Sustainability remains a key driver for European real estate investors
1. Behind the scenes
While many global firms are shying away from public statements or intent around sustainability, behind the scenes they are continuing to embed these strategies within their overall investment processes, understanding the commercial implications.
Data from Morningstar shows that global ESG funds attracted US$16 billion in Q4 2024, driven mostly by European investors. Although not necessarily all earmarked for real estate, this capital must be allocated to environmental, social or governance aligned activities, and among these, decarbonising real estate presents a significant opportunity. Recent JLL research shows a low carbon supply-demand gap of 54% for European offices by 2030 and 28% for industrial. With 2030 the year when many countries and companies have interim carbon reduction targets, this capital could support the longer-term low carbon transition of our buildings and cities.
The cost of retrofits being cited as a barrier to investment is not new – retrofit rates are well below the level needed to align with most net zero targets, largely due to upfront costs. Rising inflation and construction costs have a significant impact on capex allocation, which requires investors to make strategic decisions when it comes to prioritising building upgrades. JLL calculates the EMEA industrial market alone could require US$80 billion of debt funding to retrofit existing stock that is over 10 years old, and the estimated aggregate cost to retrofit potentially obsolete office stock in Paris, London, Berlin and Munich is between US$85-170 billion.
Institutional investors, investment managers and REITs view EPC ratings and other regulations, as well as energy and physical climate risk, as the biggest influences on decisions, probably due to their longer-term outlook and lower appetite for risk.

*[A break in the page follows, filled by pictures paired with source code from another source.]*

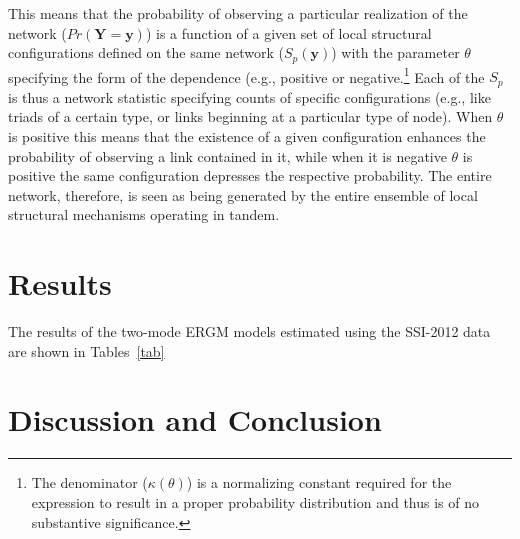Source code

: \documentclass[preprint,12pt,authoryear]{elsarticle}
\begin{document}
This means that the probability of observing a particular realization of the network ($Pr(\mathbf{Y} = \mathbf{y})$) is a function of a given set of local structural configurations defined on the same network ($S_p(\mathbf{y})$) with the parameter $\theta$ specifying the form of the dependence (e.g., positive or negative.\footnote{The denominator ($\kappa(\theta)$) is a normalizing constant required for the expression to result in a proper probability distribution and thus is of no substantive significance.} Each of the $S_p$ is thus a network statistic specifying counts of specific configurations (e.g., like triads of a certain type, or links beginning at a particular type of node). When $\theta$ is positive this means that the existence of a given configuration enhances the probability of observing a link contained in it, while when it is negative $\theta$ is positive the same configuration depresses the respective probability. The entire network, therefore, is seen as being generated by the entire ensemble of local structural mechanisms operating in tandem. 

\section{Results}
\label{sec:results}
The results of the two-mode ERGM models estimated using the SSI-2012 data are shown in Tables~\ref{tab}
\section{Discussion and Conclusion}
\label{sec:disc}
\newpage

\newpage

\newpage






\newpage
 




\end{document}
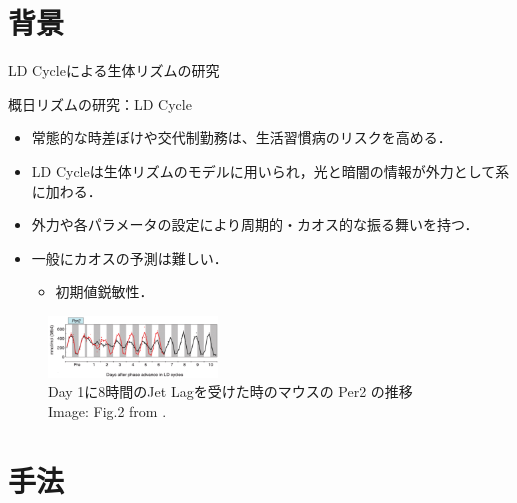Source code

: \section{背景}
\begin{frame}{LD Cycleによる生体リズムの研究}
        \begin{block}{概日リズムの研究：LD Cycle}
          \begin{itemize}
            \item 常態的な時差ぼけや交代制勤務は、生活習慣病のリスクを高める．
            \item LD Cycleは生体リズムのモデルに用いられ，光と暗闇の情報が外力として系に加わる．
            \item 外力や各パラメータの設定により周期的・カオス的な振る舞いを持つ．
            \item 一般にカオスの予測は難しい．\begin{itemize}
              \item 初期値鋭敏性．
            \end{itemize}
          \end{itemize}
        \end{block}
      

      
        \begin{figure}
          \includegraphics[width=0.4\textwidth]{Fig/Jetlag.png}
          \caption{\scriptsize{Day 1に8時間のJet Lagを受けた時のマウスの Per2 の推移}\\\tiny{Image: Fig.2 from \cite{Yamaguchi et al.}.}}
      \end{figure}    
      
  \end{frame}

  \section{手法}

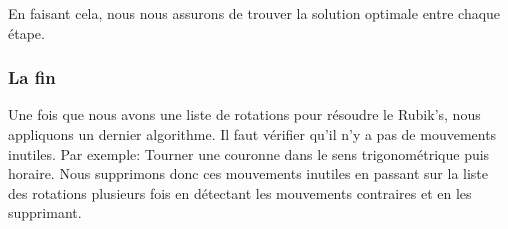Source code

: En faisant cela, nous nous assurons de trouver la solution optimale entre chaque étape.

\subsubsection{La fin}
Une fois que nous avons une liste de rotations pour résoudre le Rubik's, nous appliquons un dernier algorithme.
Il faut vérifier qu'il n'y a pas de mouvements inutiles.
Par exemple: Tourner une couronne dans le sens trigonométrique puis horaire.
Nous supprimons donc ces mouvements inutiles en passant sur la liste des rotations plusieurs fois en détectant les mouvements contraires et en les supprimant.




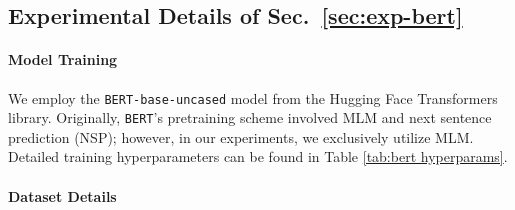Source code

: \documentclass{article} %
\begin{document}
\begin{appendices}{}
\subsection{Experimental Details of Sec.~\ref{sec:exp-bert}}
\label{sec:appendix_exp_details_bert}



\paragraph{Model Training} We employ the \texttt{BERT-base-uncased} model from the Hugging Face Transformers library. Originally, \texttt{BERT}'s pretraining scheme involved MLM and next sentence prediction (NSP); however, in our experiments, we exclusively utilize MLM. Detailed training hyperparameters can be found in Table \ref{tab:bert hyperparams}.
\begin{table}[h]
\end{table}


\paragraph{Dataset Details}


\end{appendices}
\end{document}
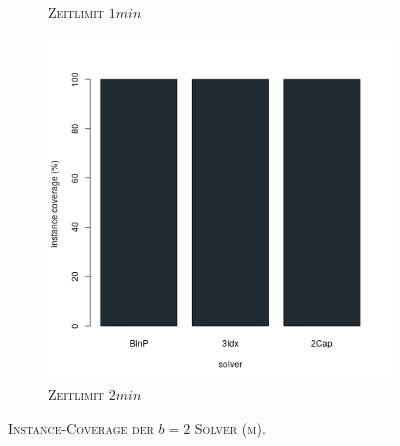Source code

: \begin{figure}[H]
\begin{subfigure}[b]{0.3\textwidth}
\caption{\textsc{Zeitlimit} $1min$}
\label{fig:instance_cov_b=2_m_b}
\end{subfigure}
\hfill
\begin{subfigure}[b]{0.3\textwidth}
\centering
\includegraphics[width=1.1\textwidth]{img/solver_instance_coverage_b=2_m_120s.png}
\caption{\textsc{Zeitlimit} $2min$}
\label{fig:instance_cov_b=2_m_c}
\end{subfigure}
\caption{\textsc{Instance-Coverage der $b=2$ Solver (m)}.}
\label{fig:instance_cov_b=2}
\end{figure}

Meanwhile, private equity, private investors and unlisted propcos/developers in our survey stated the financial viability of retrofits, energy and occupier considerations as the biggest sustainability drivers. These investors are more opportunistic and look for value-add product with a view to exiting to core capital upon fulfilment of their business plan.

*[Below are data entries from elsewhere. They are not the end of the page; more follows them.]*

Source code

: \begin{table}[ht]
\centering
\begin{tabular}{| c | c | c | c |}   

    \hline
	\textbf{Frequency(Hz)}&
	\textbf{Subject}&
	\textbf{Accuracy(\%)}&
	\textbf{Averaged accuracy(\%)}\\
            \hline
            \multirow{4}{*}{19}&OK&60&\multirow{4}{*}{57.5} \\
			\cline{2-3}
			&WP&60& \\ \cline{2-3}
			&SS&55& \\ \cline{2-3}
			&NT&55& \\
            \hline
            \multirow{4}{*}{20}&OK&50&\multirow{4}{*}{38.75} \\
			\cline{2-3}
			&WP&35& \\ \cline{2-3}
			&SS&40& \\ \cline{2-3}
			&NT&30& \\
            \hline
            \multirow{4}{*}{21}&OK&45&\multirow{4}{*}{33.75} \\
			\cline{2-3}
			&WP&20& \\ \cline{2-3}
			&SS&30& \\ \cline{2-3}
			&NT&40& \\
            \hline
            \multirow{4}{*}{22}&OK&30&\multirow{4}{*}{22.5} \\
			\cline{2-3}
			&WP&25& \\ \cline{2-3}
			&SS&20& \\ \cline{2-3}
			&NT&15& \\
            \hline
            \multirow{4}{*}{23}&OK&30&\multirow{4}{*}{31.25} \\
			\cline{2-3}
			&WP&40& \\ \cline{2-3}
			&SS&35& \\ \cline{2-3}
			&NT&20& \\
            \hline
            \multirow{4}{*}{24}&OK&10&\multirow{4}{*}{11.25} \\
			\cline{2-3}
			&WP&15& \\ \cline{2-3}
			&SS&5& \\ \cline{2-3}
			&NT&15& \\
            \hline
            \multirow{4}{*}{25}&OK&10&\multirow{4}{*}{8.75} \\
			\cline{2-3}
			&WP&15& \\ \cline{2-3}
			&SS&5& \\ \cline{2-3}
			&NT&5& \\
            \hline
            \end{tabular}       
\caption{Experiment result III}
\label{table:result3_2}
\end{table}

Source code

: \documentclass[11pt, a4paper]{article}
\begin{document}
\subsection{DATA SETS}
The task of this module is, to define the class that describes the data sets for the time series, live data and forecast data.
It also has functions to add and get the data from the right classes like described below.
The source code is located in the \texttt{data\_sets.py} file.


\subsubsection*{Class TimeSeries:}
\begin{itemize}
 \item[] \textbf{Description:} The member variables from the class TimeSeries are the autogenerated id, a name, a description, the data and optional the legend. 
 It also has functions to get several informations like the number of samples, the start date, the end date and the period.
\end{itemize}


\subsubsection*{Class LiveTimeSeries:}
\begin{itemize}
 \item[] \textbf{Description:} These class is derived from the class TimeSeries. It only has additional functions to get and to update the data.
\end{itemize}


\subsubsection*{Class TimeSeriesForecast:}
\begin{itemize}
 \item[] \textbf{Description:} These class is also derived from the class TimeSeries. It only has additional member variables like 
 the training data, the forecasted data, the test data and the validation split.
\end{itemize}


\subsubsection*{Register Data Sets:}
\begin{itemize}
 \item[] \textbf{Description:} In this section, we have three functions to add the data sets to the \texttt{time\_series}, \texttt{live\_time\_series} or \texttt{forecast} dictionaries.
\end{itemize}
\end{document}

Based on our survey findings, the role of regulation, energy and emissions in Europe and physical climate risk in the region will drive continued investment into sustainable real estate – due not only to compliance but also the need to deliver best-in-class product to meet the expectations from occupiers and to protect exit liquidity. Yes, the initial upfront capex is high, but the cost of doing nothing will increasingly become greater.
4. All eyes on energy and emissions
Respondents to our investor survey put energy performance as the number one sustainability consideration for occupiers, while also citing it as a top three sustainability driver when making investment decisions. As Europe has ageing stock across all sectors, most buildings will need to be retrofitted in order to improve energy performance. Investors recognise that energy efficient buildings command green premiums – both in terms of rental and capital values – and that energy performance affects leasing velocity and exit value, as well as visibility on costs. The shortage of low carbon, efficient buildings across Europe means that demand cannot be met with new construction alone, hence the critical need for retrofits.
For occupiers, energy security is becoming increasingly essential for resilient operations, especially in expanding power-hungry sectors like advanced manufacturing, life sciences and data centres, and reducing energy costs through energy efficiency and onsite renewables is now a key driver for reducing overall operational costs.
From an emissions standpoint, in 2025, nearly 40% of the UK office development pipeline is targeting net zero. Energy efficient, low carbon buildings have become standard for new construction, and asset owners who want to remain competitive will need to look to upgrade existing stock to meet rising market expectations.
Country-level renewable energy initiatives
5. The reality of physical climate risk
Investors will be increasingly scrutinising the physical climate risk of real estate assets to protect themselves against additional maintenance costs, insurance premiums and risks to liquidity. As the cost and frequency of extreme weather events grow, adaptation and resilience measures are critical to minimising damage to buildings, maintaining business operations and managing additional costs. Research from the Graham Institute (2022) found that under current UK policies, the total cost of damages due to climate change are projected to increase from 1.1% of GDP to 3.3% by 2050 and 7.4% by 2100.
35% of respondents to our investor survey listed physical climate risk as a key sustainability driver when making investment decisions – 60% of these respondents listed the UK as the primary source of capital, while nearly 30% are global. In fact, physical climate risk was the top sustainability driver among the global respondents to the survey. In the July 2024 iteration of our survey, 94% of respondents said they were actively implementing or considering climate risk mitigation and adaptation within their portfolios. Looking to JLL’s proprietary transaction evidence, climate risk is becoming more prevalent as an influencing factor during the due diligence phases of a deal, and derisking buildings through adaptation measures is now one of the strongest business cases for implementing sustainability strategies in real estate.
JLL research found the true cost of climate change goes beyond the billions in damages we read about in the headlines. Physical climate risk will lead to increased costs through direct, indirect and consequential losses.
JLL estimates that roughly US$580 billion (37%) of European commercial real estate sits within the top 10 most climate vulnerable cities in Europe, including major metropolitans like Paris. Addressing these risks now will provide investors with more resilient assets that can withstand and recover faster from future potential extreme climate events.